What needs to be done = Looking at the records below, say how many lines contain "same". Nothing else belongs in the answer.

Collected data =

▼▼▼

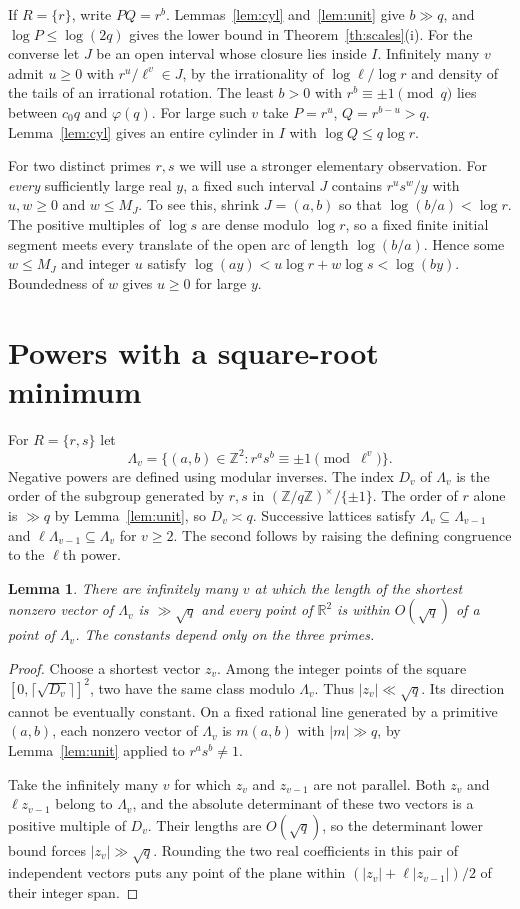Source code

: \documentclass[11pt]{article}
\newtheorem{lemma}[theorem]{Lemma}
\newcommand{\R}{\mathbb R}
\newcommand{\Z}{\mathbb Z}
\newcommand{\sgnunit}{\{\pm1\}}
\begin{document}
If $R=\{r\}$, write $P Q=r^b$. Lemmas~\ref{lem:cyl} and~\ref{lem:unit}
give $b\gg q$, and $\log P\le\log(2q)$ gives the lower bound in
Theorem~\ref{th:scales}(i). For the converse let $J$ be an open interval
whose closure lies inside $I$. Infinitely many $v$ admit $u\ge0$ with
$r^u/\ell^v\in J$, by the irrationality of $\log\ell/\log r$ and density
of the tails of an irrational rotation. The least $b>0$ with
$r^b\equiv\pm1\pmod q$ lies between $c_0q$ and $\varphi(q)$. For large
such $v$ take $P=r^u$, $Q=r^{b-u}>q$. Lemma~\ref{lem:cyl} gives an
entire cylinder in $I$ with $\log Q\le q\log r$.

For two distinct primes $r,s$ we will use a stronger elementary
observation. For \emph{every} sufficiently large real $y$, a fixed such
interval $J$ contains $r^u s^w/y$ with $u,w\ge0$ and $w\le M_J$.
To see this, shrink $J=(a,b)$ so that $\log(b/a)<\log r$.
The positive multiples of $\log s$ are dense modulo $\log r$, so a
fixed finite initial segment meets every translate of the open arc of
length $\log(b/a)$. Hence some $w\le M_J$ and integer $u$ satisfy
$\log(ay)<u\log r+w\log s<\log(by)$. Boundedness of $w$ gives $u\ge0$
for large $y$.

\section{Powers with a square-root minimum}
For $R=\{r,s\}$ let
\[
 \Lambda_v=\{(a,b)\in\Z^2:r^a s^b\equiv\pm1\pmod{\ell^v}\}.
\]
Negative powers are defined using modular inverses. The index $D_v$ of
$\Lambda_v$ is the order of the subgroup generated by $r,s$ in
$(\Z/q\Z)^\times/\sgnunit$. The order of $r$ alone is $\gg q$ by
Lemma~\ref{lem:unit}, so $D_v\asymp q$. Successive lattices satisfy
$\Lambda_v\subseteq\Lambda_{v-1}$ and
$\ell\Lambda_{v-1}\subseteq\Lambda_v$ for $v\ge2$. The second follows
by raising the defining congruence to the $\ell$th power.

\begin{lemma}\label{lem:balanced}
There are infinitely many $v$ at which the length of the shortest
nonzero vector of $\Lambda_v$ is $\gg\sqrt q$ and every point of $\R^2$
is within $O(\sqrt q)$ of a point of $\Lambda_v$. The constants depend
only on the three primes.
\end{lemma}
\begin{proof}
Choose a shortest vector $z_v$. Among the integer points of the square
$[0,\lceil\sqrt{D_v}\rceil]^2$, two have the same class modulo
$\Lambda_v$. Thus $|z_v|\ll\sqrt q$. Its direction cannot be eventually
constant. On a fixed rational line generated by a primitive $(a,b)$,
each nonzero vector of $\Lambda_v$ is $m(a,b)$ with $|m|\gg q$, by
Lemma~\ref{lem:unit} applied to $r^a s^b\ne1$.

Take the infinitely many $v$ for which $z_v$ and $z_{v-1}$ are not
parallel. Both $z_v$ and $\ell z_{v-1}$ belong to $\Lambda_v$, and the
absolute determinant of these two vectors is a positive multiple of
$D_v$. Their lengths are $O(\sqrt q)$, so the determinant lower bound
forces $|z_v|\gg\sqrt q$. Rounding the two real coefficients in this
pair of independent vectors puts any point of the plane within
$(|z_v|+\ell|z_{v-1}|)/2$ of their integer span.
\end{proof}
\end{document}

▲▲▲
▼▼▼

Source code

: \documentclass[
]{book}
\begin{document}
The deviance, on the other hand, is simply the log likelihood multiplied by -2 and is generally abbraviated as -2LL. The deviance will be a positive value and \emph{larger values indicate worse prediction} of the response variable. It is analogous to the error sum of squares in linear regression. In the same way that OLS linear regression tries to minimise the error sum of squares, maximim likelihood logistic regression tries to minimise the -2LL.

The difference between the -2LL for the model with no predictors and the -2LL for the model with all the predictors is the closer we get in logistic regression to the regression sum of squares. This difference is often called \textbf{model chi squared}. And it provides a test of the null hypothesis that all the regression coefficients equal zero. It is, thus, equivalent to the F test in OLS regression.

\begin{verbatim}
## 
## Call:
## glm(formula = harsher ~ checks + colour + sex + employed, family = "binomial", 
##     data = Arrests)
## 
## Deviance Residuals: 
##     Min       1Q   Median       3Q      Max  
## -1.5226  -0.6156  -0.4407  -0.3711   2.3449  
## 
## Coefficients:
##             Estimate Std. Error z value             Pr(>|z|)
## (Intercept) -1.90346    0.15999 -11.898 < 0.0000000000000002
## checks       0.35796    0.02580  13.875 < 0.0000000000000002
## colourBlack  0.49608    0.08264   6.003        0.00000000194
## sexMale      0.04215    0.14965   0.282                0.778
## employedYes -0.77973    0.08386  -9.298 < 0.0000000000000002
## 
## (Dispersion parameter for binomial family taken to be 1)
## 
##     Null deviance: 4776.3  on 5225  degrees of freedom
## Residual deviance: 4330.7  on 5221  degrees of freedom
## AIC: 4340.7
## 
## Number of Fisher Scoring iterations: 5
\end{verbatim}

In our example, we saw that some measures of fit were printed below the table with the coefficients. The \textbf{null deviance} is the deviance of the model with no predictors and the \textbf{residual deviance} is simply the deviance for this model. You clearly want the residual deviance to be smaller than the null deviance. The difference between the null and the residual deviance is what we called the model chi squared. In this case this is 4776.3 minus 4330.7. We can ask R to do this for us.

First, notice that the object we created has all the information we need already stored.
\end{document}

▲▲▲
▼▼▼

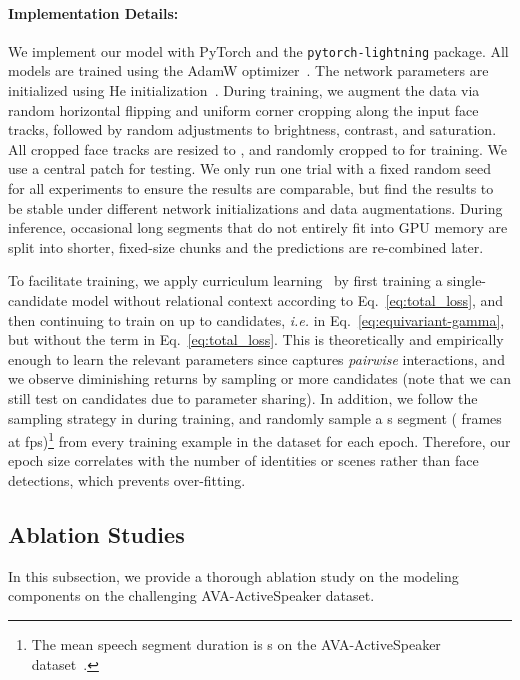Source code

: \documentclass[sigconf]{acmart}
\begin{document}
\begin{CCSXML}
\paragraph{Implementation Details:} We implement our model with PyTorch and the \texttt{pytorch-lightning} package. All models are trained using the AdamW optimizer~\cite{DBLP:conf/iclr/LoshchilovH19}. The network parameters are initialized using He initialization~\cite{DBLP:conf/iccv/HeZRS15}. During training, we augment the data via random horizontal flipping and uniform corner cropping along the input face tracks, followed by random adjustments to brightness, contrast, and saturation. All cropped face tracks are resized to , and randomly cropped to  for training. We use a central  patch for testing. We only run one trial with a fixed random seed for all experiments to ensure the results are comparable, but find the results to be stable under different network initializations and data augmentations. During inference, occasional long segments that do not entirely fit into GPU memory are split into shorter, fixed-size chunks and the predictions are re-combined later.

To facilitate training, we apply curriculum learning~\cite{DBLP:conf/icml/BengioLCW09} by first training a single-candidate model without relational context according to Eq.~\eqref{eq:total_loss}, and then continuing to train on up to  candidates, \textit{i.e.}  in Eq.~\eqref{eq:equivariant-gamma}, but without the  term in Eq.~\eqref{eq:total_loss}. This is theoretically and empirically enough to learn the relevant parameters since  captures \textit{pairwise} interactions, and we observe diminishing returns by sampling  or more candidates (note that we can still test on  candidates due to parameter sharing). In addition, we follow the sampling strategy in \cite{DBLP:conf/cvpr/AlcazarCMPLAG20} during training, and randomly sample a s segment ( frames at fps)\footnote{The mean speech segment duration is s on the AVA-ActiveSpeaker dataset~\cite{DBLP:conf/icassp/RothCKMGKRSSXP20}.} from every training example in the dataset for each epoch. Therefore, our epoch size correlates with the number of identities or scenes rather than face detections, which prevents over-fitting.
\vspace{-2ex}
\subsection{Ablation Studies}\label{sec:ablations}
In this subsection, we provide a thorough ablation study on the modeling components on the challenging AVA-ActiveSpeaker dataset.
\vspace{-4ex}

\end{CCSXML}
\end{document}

▲▲▲

Result of the task = 2